(Data items)
■ ■ ■ ■ ■ ■ ■

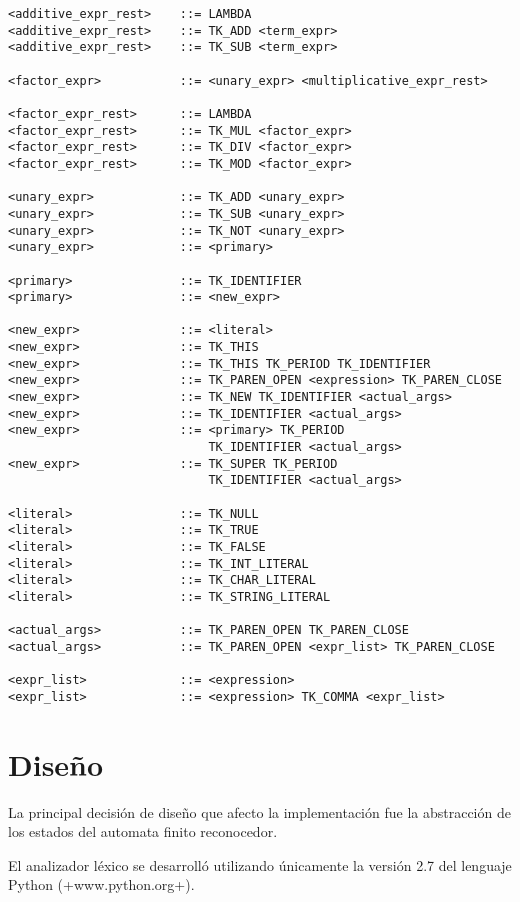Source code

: \documentclass [a4paper,titlepage]{report}
\begin{document}
\begin{verbatim}
<additive_expr_rest>    ::= LAMBDA
<additive_expr_rest>    ::= TK_ADD <term_expr>
<additive_expr_rest>    ::= TK_SUB <term_expr>

<factor_expr>           ::= <unary_expr> <multiplicative_expr_rest>

<factor_expr_rest>      ::= LAMBDA
<factor_expr_rest>      ::= TK_MUL <factor_expr>
<factor_expr_rest>      ::= TK_DIV <factor_expr>
<factor_expr_rest>      ::= TK_MOD <factor_expr>

<unary_expr>            ::= TK_ADD <unary_expr>
<unary_expr>            ::= TK_SUB <unary_expr>
<unary_expr>            ::= TK_NOT <unary_expr>
<unary_expr>            ::= <primary>

<primary>               ::= TK_IDENTIFIER
<primary>               ::= <new_expr>

<new_expr>              ::= <literal>
<new_expr>              ::= TK_THIS
<new_expr>              ::= TK_THIS TK_PERIOD TK_IDENTIFIER
<new_expr>              ::= TK_PAREN_OPEN <expression> TK_PAREN_CLOSE
<new_expr>              ::= TK_NEW TK_IDENTIFIER <actual_args>
<new_expr>              ::= TK_IDENTIFIER <actual_args>
<new_expr>              ::= <primary> TK_PERIOD 
                            TK_IDENTIFIER <actual_args>
<new_expr>              ::= TK_SUPER TK_PERIOD 
                            TK_IDENTIFIER <actual_args>

<literal>               ::= TK_NULL
<literal>               ::= TK_TRUE
<literal>               ::= TK_FALSE
<literal>               ::= TK_INT_LITERAL
<literal>               ::= TK_CHAR_LITERAL
<literal>               ::= TK_STRING_LITERAL

<actual_args>           ::= TK_PAREN_OPEN TK_PAREN_CLOSE
<actual_args>           ::= TK_PAREN_OPEN <expr_list> TK_PAREN_CLOSE

<expr_list>             ::= <expression>
<expr_list>             ::= <expression> TK_COMMA <expr_list>
\end{verbatim}

\section{Diseño}

La principal decisión de diseño que afecto la implementación fue la
abstracción de los estados del automata finito reconocedor.

El analizador léxico se desarrolló utilizando únicamente la versión
2.7 del lenguaje Python (+www.python.org+).
\end{document}

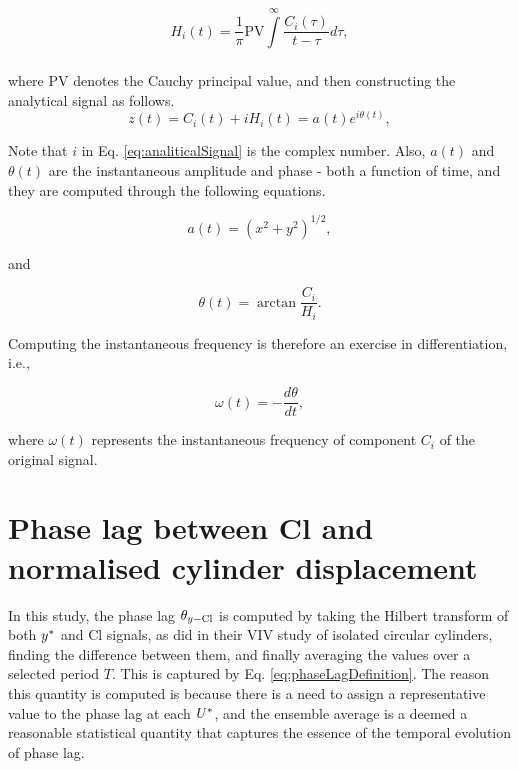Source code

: \documentclass[oneside]{utmthesis}
\begin{document}
\begin{equation}
  H_{i} \left( t \right) = \frac{1}{\pi} \text{PV} \int\limits_{}^{\infty} \frac{C_{i} \left( \tau \right)}{t - \tau} d\tau,
  \label{eq:hilbertTransform}
\end{equation}

\noindent where PV denotes the Cauchy principal value, and then constructing the analytical signal as follows.
\begin{equation}
  z \left( t \right) = C_{i} \left( t \right) + i H_{i} \left( t \right) = a(t)e^{i\theta(t)},
  \label{eq:analiticalSignal}
\end{equation}

\noindent Note that $i$ in Eq. \ref{eq:analiticalSignal} is the complex number. Also, $a(t)$ and $\theta(t)$ are the instantaneous amplitude and phase - both a function of time, and they are computed through the following equations.

\begin{equation}
  a(t) = \left( x^{2} + y^{2} \right)^{1/2}, 
  \label{eq:instAmplitude}
\end{equation}

\noindent and

\begin{equation}
  \theta(t) = \arctan{\frac{C_{i}}{H_{i}}}.
  \label{eq:instPhase}
\end{equation}

\noindent Computing the instantaneous frequency is therefore an exercise in differentiation, i.e.,

\begin{equation}
  \omega(t) = - \frac{d\theta}{dt},
  \label{eq:instFrequency}
\end{equation}

\noindent where $\omega(t)$ represents the instantaneous frequency of component $C_{i}$ of the original signal.

\section{Phase lag between Cl and normalised cylinder displacement} \label{sec:phaseLag90}

In this study, the phase lag $\theta_{y-\text{Cl}}$ is computed by taking the Hilbert transform of both $y^{*}$ and Cl signals, as \citet{Khalak1999} did in their VIV study of isolated circular cylinders, finding the difference between them, and finally averaging the values over a selected period $T$. This is captured by Eq. \ref{eq:phaseLagDefinition}. The reason this quantity is computed is because there is a need to assign a representative value to the phase lag at each $U^{*}$, and the ensemble average is a deemed a reasonable statistical quantity that captures the essence of the temporal evolution of phase lag.
\end{document}
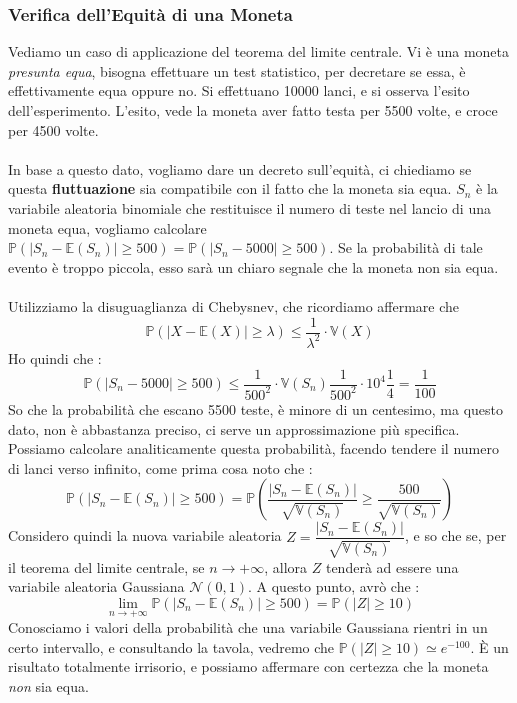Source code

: \documentclass[12pt, letterpaper]{article}
\newcommand{\E}{{\mathbb E}}
\newcommand{\V}{{\mathbb V}}
\newcommand{\acc}{\\\hphantom{}\\}
\newcommand{\Prob}{{\mathbb P}}
\begin{document}
\subsubsection{Verifica dell'Equità di una Moneta}
Vediamo un caso di applicazione del teorema del limite centrale. Vi è una 
moneta \textit{presunta equa}, bisogna effettuare un test statistico, per decretare se essa, è effettivamente 
equa oppure no. Si effettuano 10000 lanci, e si osserva l'esito dell'esperimento. L'esito, vede 
la moneta aver fatto testa per 5500 volte, e croce per 4500 volte.\acc  In base a questo dato, vogliamo 
dare un decreto sull'equità, ci chiediamo se questa \textbf{fluttuazione} sia compatibile con il 
fatto che la moneta sia equa. \(S_n\) è la variabile aleatoria binomiale che restituisce il numero di teste 
nel lancio di una moneta equa, vogliamo calcolare \(\Prob(|S_n-\E(S_n)|\ge 500)=\Prob(|S_n-5000|\ge 500)\).
Se la probabilità di tale evento è troppo piccola, esso sarà un chiaro segnale che la moneta non sia equa.\acc
Utilizziamo la disuguaglianza di Chebysnev, che ricordiamo affermare che $$
\Prob(|X-\E(X)|\ge\lambda)\le \dfrac{1}{\lambda^2}\cdot \V(X)  $$
Ho quindi che :$$
\Prob(|S_n-5000|\ge 500) \le \dfrac{1}{500^2}\cdot \V(S_n) \dfrac{1}{500^2}\cdot 10^4\dfrac{1}{4}=\dfrac{1}{100}$$
So che la probabilità che escano 5500 teste, è minore di un centesimo, ma questo dato, non è abbastanza preciso, ci serve 
un approssimazione più specifica. Possiamo calcolare analiticamente questa probabilità, facendo tendere 
il numero di lanci verso infinito, come prima cosa noto che :$$
\Prob(|S_n-\E(S_n)|\ge 500)=\Prob(\dfrac{|S_n-\E(S_n)|}{\sqrt{\V(S_n)}}\ge \dfrac{500}{\sqrt{\V(S_n)}})$$
Considero quindi la nuova variabile aleatoria \(Z=\dfrac{|S_n-\E(S_n)|}{\sqrt{\V(S_n)}}\), e so che 
se, per il teorema del limite centrale, se \(n\rightarrow +\infty\), allora \(Z\) tenderà ad essere 
una variabile aleatoria Gaussiana \(\mathcal{N}(0,1)\). A questo punto, avrò che :
$$\lim_{n\rightarrow +\infty}\Prob(|S_n-\E(S_n)|\ge 500)=\Prob(|Z|\ge 10)$$
Conosciamo i valori della probabilità che una variabile Gaussiana rientri in un certo intervallo, 
e consultando la tavola, vedremo che \(\Prob(|Z|\ge 10)\simeq e^{-100}\). È un risultato totalmente 
irrisorio, e possiamo affermare con certezza che la moneta \textit{non} sia equa.
\end{document}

■ ■ ■ ■ ■ ■ ■

#### What you are asked to do:
Would you please repeat all the data word for word, but without the pictures?

#### Task answer:
Source code

: \documentclass [a4paper,titlepage]{report}
\begin{document}
\begin{verbatim}
<additive_expr_rest>    ::= LAMBDA
<additive_expr_rest>    ::= TK_ADD <term_expr>
<additive_expr_rest>    ::= TK_SUB <term_expr>

<factor_expr>           ::= <unary_expr> <multiplicative_expr_rest>

<factor_expr_rest>      ::= LAMBDA
<factor_expr_rest>      ::= TK_MUL <factor_expr>
<factor_expr_rest>      ::= TK_DIV <factor_expr>
<factor_expr_rest>      ::= TK_MOD <factor_expr>

<unary_expr>            ::= TK_ADD <unary_expr>
<unary_expr>            ::= TK_SUB <unary_expr>
<unary_expr>            ::= TK_NOT <unary_expr>
<unary_expr>            ::= <primary>

<primary>               ::= TK_IDENTIFIER
<primary>               ::= <new_expr>

<new_expr>              ::= <literal>
<new_expr>              ::= TK_THIS
<new_expr>              ::= TK_THIS TK_PERIOD TK_IDENTIFIER
<new_expr>              ::= TK_PAREN_OPEN <expression> TK_PAREN_CLOSE
<new_expr>              ::= TK_NEW TK_IDENTIFIER <actual_args>
<new_expr>              ::= TK_IDENTIFIER <actual_args>
<new_expr>              ::= <primary> TK_PERIOD 
                            TK_IDENTIFIER <actual_args>
<new_expr>              ::= TK_SUPER TK_PERIOD 
                            TK_IDENTIFIER <actual_args>

<literal>               ::= TK_NULL
<literal>               ::= TK_TRUE
<literal>               ::= TK_FALSE
<literal>               ::= TK_INT_LITERAL
<literal>               ::= TK_CHAR_LITERAL
<literal>               ::= TK_STRING_LITERAL

<actual_args>           ::= TK_PAREN_OPEN TK_PAREN_CLOSE
<actual_args>           ::= TK_PAREN_OPEN <expr_list> TK_PAREN_CLOSE

<expr_list>             ::= <expression>
<expr_list>             ::= <expression> TK_COMMA <expr_list>
\end{verbatim}

\section{Diseño}

La principal decisión de diseño que afecto la implementación fue la
abstracción de los estados del automata finito reconocedor.

El analizador léxico se desarrolló utilizando únicamente la versión
2.7 del lenguaje Python (+www.python.org+).
\end{document}

Source code

: \documentclass[oneside]{utmthesis}
\begin{document}
\begin{equation}
  H_{i} \left( t \right) = \frac{1}{\pi} \text{PV} \int\limits_{}^{\infty} \frac{C_{i} \left( \tau \right)}{t - \tau} d\tau,
  \label{eq:hilbertTransform}
\end{equation}

\noindent where PV denotes the Cauchy principal value, and then constructing the analytical signal as follows.
\begin{equation}
  z \left( t \right) = C_{i} \left( t \right) + i H_{i} \left( t \right) = a(t)e^{i\theta(t)},
  \label{eq:analiticalSignal}
\end{equation}

\noindent Note that $i$ in Eq. \ref{eq:analiticalSignal} is the complex number. Also, $a(t)$ and $\theta(t)$ are the instantaneous amplitude and phase - both a function of time, and they are computed through the following equations.

\begin{equation}
  a(t) = \left( x^{2} + y^{2} \right)^{1/2}, 
  \label{eq:instAmplitude}
\end{equation}

\noindent and

\begin{equation}
  \theta(t) = \arctan{\frac{C_{i}}{H_{i}}}.
  \label{eq:instPhase}
\end{equation}

\noindent Computing the instantaneous frequency is therefore an exercise in differentiation, i.e.,

\begin{equation}
  \omega(t) = - \frac{d\theta}{dt},
  \label{eq:instFrequency}
\end{equation}

\noindent where $\omega(t)$ represents the instantaneous frequency of component $C_{i}$ of the original signal.

\section{Phase lag between Cl and normalised cylinder displacement} \label{sec:phaseLag90}

In this study, the phase lag $\theta_{y-\text{Cl}}$ is computed by taking the Hilbert transform of both $y^{*}$ and Cl signals, as \citet{Khalak1999} did in their VIV study of isolated circular cylinders, finding the difference between them, and finally averaging the values over a selected period $T$. This is captured by Eq. \ref{eq:phaseLagDefinition}. The reason this quantity is computed is because there is a need to assign a representative value to the phase lag at each $U^{*}$, and the ensemble average is a deemed a reasonable statistical quantity that captures the essence of the temporal evolution of phase lag.
\end{document}
Source code

: \documentclass[12pt, letterpaper]{article}
\newcommand{\E}{{\mathbb E}}
\newcommand{\V}{{\mathbb V}}
\newcommand{\acc}{\\\hphantom{}\\}
\newcommand{\Prob}{{\mathbb P}}
\begin{document}
\subsubsection{Verifica dell'Equità di una Moneta}
Vediamo un caso di applicazione del teorema del limite centrale. Vi è una 
moneta \textit{presunta equa}, bisogna effettuare un test statistico, per decretare se essa, è effettivamente 
equa oppure no. Si effettuano 10000 lanci, e si osserva l'esito dell'esperimento. L'esito, vede 
la moneta aver fatto testa per 5500 volte, e croce per 4500 volte.\acc  In base a questo dato, vogliamo 
dare un decreto sull'equità, ci chiediamo se questa \textbf{fluttuazione} sia compatibile con il 
fatto che la moneta sia equa. \(S_n\) è la variabile aleatoria binomiale che restituisce il numero di teste 
nel lancio di una moneta equa, vogliamo calcolare \(\Prob(|S_n-\E(S_n)|\ge 500)=\Prob(|S_n-5000|\ge 500)\).
Se la probabilità di tale evento è troppo piccola, esso sarà un chiaro segnale che la moneta non sia equa.\acc
Utilizziamo la disuguaglianza di Chebysnev, che ricordiamo affermare che $$
\Prob(|X-\E(X)|\ge\lambda)\le \dfrac{1}{\lambda^2}\cdot \V(X)  $$
Ho quindi che :$$
\Prob(|S_n-5000|\ge 500) \le \dfrac{1}{500^2}\cdot \V(S_n) \dfrac{1}{500^2}\cdot 10^4\dfrac{1}{4}=\dfrac{1}{100}$$
So che la probabilità che escano 5500 teste, è minore di un centesimo, ma questo dato, non è abbastanza preciso, ci serve 
un approssimazione più specifica. Possiamo calcolare analiticamente questa probabilità, facendo tendere 
il numero di lanci verso infinito, come prima cosa noto che :$$
\Prob(|S_n-\E(S_n)|\ge 500)=\Prob(\dfrac{|S_n-\E(S_n)|}{\sqrt{\V(S_n)}}\ge \dfrac{500}{\sqrt{\V(S_n)}})$$
Considero quindi la nuova variabile aleatoria \(Z=\dfrac{|S_n-\E(S_n)|}{\sqrt{\V(S_n)}}\), e so che 
se, per il teorema del limite centrale, se \(n\rightarrow +\infty\), allora \(Z\) tenderà ad essere 
una variabile aleatoria Gaussiana \(\mathcal{N}(0,1)\). A questo punto, avrò che :
$$\lim_{n\rightarrow +\infty}\Prob(|S_n-\E(S_n)|\ge 500)=\Prob(|Z|\ge 10)$$
Conosciamo i valori della probabilità che una variabile Gaussiana rientri in un certo intervallo, 
e consultando la tavola, vedremo che \(\Prob(|Z|\ge 10)\simeq e^{-100}\). È un risultato totalmente 
irrisorio, e possiamo affermare con certezza che la moneta \textit{non} sia equa.
\end{document}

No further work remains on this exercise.